ISO/TR 27925 recommends a systematic risk assessment methodology that considers the unique hazards of CO2 transportation. Key risk scenarios include pipeline rupture with rapid CO2 release (dense-phase CO2 releases expand violently as they transition to gas), accumulation in low-lying areas (CO2 gas is denser than air), and brittle fracture propagation. The standard references methodologies such as HAZOP, bow-tie analysis, and quantitative risk assessment (QRA) adapted for CO2-specific hazards.

From an engineering design perspective, ISO/TR 27925’s most valuable guidance is its integrated approach to CO2 flow assurance. Rather than treating flow assurance as a separate discipline, the standard integrates it with pipeline mechanical design, materials selection, and operational planning. This ensures that flow assurance risks are identified and addressed throughout the project lifecycle, from front-end design through operations.

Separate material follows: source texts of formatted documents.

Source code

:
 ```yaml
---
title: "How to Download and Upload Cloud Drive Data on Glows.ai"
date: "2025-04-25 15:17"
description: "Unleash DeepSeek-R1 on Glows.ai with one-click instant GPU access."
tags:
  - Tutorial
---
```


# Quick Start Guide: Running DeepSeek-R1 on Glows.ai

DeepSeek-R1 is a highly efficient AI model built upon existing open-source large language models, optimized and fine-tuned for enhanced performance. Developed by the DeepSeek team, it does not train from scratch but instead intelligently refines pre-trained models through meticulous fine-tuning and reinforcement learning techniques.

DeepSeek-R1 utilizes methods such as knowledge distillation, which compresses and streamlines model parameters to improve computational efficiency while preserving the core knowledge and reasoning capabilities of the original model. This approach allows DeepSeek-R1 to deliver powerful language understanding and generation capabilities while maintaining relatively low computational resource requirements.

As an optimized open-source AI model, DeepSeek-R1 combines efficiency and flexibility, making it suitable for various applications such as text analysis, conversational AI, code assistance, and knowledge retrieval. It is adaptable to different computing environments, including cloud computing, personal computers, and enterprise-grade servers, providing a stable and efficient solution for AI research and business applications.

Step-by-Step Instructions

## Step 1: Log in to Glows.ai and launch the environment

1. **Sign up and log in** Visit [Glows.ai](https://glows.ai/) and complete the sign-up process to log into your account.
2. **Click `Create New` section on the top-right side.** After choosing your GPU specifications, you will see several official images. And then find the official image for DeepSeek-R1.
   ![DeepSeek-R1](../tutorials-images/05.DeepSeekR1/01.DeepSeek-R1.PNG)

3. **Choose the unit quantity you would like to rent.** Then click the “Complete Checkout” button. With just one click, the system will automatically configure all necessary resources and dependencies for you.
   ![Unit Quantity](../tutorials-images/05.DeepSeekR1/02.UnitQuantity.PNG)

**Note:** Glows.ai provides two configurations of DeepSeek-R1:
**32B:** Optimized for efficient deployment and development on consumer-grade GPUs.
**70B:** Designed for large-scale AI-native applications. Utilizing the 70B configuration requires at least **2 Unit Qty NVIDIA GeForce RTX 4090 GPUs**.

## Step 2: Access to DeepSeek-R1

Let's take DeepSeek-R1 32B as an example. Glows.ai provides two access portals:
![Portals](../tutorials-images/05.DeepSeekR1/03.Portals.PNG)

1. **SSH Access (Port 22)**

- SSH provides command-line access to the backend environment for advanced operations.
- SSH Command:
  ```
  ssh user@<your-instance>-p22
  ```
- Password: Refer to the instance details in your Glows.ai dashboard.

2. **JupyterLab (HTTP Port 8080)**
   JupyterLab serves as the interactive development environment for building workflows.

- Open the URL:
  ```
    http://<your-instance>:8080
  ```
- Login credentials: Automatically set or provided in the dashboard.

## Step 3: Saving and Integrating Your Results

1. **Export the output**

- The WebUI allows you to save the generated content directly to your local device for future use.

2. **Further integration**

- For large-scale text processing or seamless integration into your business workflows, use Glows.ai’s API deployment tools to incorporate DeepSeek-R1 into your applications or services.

5. Solids Transport and Deposition

The standard addresses the transport and deposition of solid particles in CO2 streams, including corrosion products, scale particles, and desiccant fines from dehydration units. Solid particles can accumulate in low points, erode pipeline components at bends and valves, and interfere with instrumentation and control valves. The standard provides guidance on erosion velocity limits, particle size tolerances, and filtration requirements. For systems with significant solids content, the standard recommends periodic pigging or cleaning operations to maintain pipeline integrity and flow efficiency.

6. Frequently Asked Questions

Q1: What is the minimum pipeline pressure required to maintain single-phase CO2 flow?
A: The minimum pressure depends on the CO2 stream composition and temperature. For pure CO2 at typical operating temperatures (10-30°C), the minimum pressure is approximately 5-7 MPa to maintain dense-phase conditions. The presence of impurities can significantly alter this requirement — the standard recommends using validated equations of state for the specific CO2 composition.
Q2: How does ISO/TR 27925 address the risk of dry ice formation?
A: The standard addresses dry ice formation through guidance on controlled depressurization rates, use of preheating for vent systems, and transient thermal modeling. It recommends maintaining temperatures above the CO2 triple point (-56.6°C) during all planned operations.
Q3: Can existing natural gas pipelines be converted to CO2 service from a flow assurance perspective?
A: Yes, but the conversion requires detailed flow assurance analysis. Key considerations include: different pressure-temperature operating envelope, higher density affecting hydrostatic pressure gradients, different hydrate formation conditions, and the need to avoid two-phase flow. Existing pipeline elevation profiles must be re-analyzed for CO2 service.
Q4: What is the recommended water content specification for dense-phase CO2?
A: The standard references typical specifications of less than 50 ppmv water content for dense-phase CO2 to prevent both hydrate formation and corrosion. However, the exact limit should be determined based on the minimum operating temperature and the presence of other impurities.